La pension versée en exécution du devoir de secours n'a pas pour objet de compenser la seule disparité entre les ressources des époux, mais doit permettre de pallier l'état de besoin et d'impécuniosité dans lequel se trouve l'un des époux, et son montant est fixé en tenant compte des ressources du conjoint débiteur et des besoins du conjoint créancier, la notion de besoin s'appréciant en fonction des niveaux de vie respectifs des époux. Les besoins du créancier se définissent notamment en fonction de ses revenus personnels et de son aptitude à faire face lui-même à ses besoins.
La situation financière de M. [H] [V] examinée ci-dessus ne permet pas de mettre à sa charge une pension alimentaire en faveur de son épouse au titre du devoir de secours.

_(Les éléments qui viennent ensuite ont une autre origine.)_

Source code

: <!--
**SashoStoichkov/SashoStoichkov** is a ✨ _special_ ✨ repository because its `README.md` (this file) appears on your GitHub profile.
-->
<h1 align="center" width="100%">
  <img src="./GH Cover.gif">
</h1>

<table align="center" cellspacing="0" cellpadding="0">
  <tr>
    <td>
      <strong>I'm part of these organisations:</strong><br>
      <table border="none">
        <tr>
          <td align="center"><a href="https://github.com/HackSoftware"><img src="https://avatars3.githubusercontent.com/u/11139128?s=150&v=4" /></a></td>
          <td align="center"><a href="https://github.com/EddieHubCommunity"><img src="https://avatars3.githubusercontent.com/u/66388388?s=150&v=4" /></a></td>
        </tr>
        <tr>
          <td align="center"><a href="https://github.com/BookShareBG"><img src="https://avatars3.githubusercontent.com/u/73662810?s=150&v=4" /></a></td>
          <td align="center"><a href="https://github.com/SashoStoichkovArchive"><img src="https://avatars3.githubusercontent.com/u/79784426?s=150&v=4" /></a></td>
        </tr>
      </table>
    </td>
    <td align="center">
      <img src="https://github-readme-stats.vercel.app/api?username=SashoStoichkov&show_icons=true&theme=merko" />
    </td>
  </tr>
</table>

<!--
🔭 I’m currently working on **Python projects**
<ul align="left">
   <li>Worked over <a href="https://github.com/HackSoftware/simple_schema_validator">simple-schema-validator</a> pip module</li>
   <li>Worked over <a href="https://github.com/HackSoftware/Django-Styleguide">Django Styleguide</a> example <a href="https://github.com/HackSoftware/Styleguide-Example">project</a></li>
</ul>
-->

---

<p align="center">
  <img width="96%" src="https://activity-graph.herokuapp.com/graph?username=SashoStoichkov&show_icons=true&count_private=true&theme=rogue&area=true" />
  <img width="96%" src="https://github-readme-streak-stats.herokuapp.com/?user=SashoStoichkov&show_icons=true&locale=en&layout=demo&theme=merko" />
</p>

Il en sera dispensé et l'ordonnance sera infirmée en ce qu'elle l'a condamné à verser une pension alimentaire de 150 euros à son épouse au titre du devoir de secours à compter de l'assignation.
Sur les dépens':
L'équité justifie de partager les dépens d'appel par moitié entre les parties.
PAR CES MOTIFS':
La cour,
Confirme l'ordonnance entreprise en ce qu'elle a confié l'exercice de l'autorité parentale sur [K] [V] exclusivement à sa mère Mme [Y] [U],
Infirme l'ordonnance entreprise en ce qu'elle a condamné M. [H] [V] à verser à Mme [Y] [U] une pension alimentaire d'un montant de 150 euros au titre de sa contribution à l'entretien et à l'éducation de leur fille, ainsi qu'une pension d'un montant de 150 euros au titre du devoir de secours,
Statuant à nouveau,
Constate l'impécuniosité de M. [H] [V] et le dispense du paiement de toute pension à titre de contribution à l'entretien et à l'éducation de sa fille et au titre du devoir de secours,
Y ajoutant,
Partage les dépens d'appel par moitié entre les parties, qui seront recouvrés comme il est prescrit en matière d'aide juridictionnelle.